START Exercise material

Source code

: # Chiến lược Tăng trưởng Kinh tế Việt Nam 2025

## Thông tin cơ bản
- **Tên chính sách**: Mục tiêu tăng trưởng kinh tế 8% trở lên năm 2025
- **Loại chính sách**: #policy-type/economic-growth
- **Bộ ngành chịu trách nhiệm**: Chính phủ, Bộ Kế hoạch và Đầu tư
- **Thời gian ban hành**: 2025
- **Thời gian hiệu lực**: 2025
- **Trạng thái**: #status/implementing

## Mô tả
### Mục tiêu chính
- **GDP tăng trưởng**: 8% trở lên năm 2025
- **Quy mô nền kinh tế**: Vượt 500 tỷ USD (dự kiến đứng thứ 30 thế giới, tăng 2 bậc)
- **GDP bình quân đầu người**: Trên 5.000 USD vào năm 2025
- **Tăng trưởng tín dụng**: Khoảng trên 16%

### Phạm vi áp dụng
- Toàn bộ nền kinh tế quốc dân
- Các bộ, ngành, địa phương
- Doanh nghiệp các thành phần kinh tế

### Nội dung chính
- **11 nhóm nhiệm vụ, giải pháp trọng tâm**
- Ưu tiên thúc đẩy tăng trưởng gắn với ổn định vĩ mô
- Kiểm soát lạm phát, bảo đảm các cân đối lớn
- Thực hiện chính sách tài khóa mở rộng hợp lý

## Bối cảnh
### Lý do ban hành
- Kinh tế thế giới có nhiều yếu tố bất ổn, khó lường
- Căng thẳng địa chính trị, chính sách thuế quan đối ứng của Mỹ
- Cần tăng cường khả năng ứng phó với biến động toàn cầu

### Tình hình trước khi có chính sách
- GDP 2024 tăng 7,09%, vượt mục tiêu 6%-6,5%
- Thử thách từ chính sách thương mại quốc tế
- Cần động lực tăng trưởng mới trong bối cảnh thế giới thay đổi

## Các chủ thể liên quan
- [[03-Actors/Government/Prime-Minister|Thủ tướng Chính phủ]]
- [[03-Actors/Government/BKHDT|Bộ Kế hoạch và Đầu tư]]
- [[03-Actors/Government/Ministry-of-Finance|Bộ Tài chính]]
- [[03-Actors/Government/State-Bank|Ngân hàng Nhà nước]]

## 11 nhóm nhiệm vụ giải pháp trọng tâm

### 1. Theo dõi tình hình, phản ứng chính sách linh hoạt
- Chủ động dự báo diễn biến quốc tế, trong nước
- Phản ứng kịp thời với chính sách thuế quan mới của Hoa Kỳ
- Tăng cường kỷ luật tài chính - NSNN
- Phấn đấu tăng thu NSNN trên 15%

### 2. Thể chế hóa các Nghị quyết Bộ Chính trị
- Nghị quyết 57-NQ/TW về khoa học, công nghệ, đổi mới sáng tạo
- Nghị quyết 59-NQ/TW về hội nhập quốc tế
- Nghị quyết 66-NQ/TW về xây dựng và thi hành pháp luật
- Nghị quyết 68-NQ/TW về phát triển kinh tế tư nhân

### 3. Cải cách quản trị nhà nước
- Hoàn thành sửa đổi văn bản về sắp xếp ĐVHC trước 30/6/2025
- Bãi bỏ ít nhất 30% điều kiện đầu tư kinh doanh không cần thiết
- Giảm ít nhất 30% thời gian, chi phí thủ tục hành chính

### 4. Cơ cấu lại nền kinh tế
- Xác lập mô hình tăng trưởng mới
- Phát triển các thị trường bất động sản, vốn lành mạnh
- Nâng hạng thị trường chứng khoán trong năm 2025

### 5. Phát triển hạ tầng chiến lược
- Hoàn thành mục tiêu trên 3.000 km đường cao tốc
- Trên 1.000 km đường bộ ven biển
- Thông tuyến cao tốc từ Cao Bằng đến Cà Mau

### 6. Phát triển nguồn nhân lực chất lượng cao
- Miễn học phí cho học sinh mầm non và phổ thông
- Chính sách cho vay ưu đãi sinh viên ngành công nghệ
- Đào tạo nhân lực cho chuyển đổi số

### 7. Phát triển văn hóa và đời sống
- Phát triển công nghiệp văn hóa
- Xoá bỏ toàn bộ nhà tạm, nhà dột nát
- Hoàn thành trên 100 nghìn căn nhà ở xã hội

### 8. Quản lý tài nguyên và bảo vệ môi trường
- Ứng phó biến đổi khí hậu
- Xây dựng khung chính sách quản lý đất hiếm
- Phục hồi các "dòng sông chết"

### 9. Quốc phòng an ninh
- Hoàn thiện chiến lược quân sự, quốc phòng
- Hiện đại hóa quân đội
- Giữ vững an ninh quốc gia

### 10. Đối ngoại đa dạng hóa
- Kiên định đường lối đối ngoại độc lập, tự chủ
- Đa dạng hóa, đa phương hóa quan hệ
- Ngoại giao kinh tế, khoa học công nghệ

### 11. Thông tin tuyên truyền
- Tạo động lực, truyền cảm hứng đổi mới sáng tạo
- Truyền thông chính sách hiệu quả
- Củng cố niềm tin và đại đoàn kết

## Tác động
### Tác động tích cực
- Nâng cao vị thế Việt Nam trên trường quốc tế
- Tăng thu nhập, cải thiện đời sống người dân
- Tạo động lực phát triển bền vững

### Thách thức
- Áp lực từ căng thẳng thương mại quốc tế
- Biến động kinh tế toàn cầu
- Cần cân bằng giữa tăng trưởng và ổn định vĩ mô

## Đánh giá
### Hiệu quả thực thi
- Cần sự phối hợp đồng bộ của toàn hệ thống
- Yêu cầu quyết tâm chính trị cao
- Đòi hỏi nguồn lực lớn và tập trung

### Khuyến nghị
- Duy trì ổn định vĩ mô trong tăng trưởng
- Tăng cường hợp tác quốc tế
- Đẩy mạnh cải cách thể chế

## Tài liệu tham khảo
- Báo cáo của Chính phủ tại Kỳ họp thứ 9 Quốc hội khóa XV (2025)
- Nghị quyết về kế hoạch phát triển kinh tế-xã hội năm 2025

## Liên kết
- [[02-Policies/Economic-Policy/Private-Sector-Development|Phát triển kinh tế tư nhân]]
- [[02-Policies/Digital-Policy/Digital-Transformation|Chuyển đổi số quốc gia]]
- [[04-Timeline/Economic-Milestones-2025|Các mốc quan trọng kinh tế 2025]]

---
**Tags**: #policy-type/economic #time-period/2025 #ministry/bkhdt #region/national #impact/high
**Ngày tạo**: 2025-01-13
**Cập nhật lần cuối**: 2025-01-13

END Exercise material

■ Required action: Every line of the records above where the string "nhân" is found should be copied.

■ Result:
- Nghị quyết 68-NQ/TW về phát triển kinh tế tư nhân
### 6. Phát triển nguồn nhân lực chất lượng cao
- Đào tạo nhân lực cho chuyển đổi số
- [[02-Policies/Economic-Policy/Private-Sector-Development|Phát triển kinh tế tư nhân]]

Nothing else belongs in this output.